(Action item): Images are to be left out when the records below are printed word for word.

################

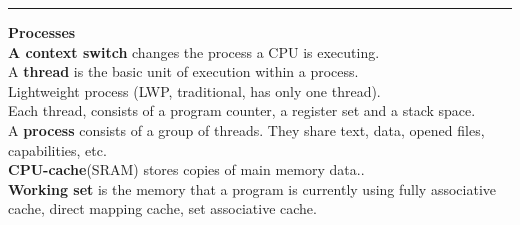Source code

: \documentclass[8pt,a4paper,landscape]{article}
\newcommand{\topic}[1]{\textbf{\large #1}}
\begin{document}
\begin{spacing}{-1}
\begin{multicols*}{3}
\hrule \noindent
\topic{Processes} \\
\textbf{A context switch} changes the process a CPU is executing. \\
A \textbf{thread} is the basic unit of execution within a process. \\
Lightweight process (LWP, traditional, has only one thread). \\
Each thread, consists of a program counter, a register set and a stack space. \\
A \textbf{process} consists of a group of threads. They share text, data, opened files, capabilities, etc. \\
\textbf{CPU-cache}(SRAM) stores copies of main memory data.. \\
\textbf{Working set} is the memory that a program is currently using
fully associative cache, direct mapping cache, set associative cache. \\


\end{multicols*}
\end{spacing}
\end{document}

################

(Written answer):
Source code

: \documentclass[8pt,a4paper,landscape]{article}
\newcommand{\topic}[1]{\textbf{\large #1}}
\begin{document}
\begin{spacing}{-1}
\begin{multicols*}{3}
\hrule \noindent
\topic{Processes} \\
\textbf{A context switch} changes the process a CPU is executing. \\
A \textbf{thread} is the basic unit of execution within a process. \\
Lightweight process (LWP, traditional, has only one thread). \\
Each thread, consists of a program counter, a register set and a stack space. \\
A \textbf{process} consists of a group of threads. They share text, data, opened files, capabilities, etc. \\
\textbf{CPU-cache}(SRAM) stores copies of main memory data.. \\
\textbf{Working set} is the memory that a program is currently using
fully associative cache, direct mapping cache, set associative cache. \\


\end{multicols*}
\end{spacing}
\end{document}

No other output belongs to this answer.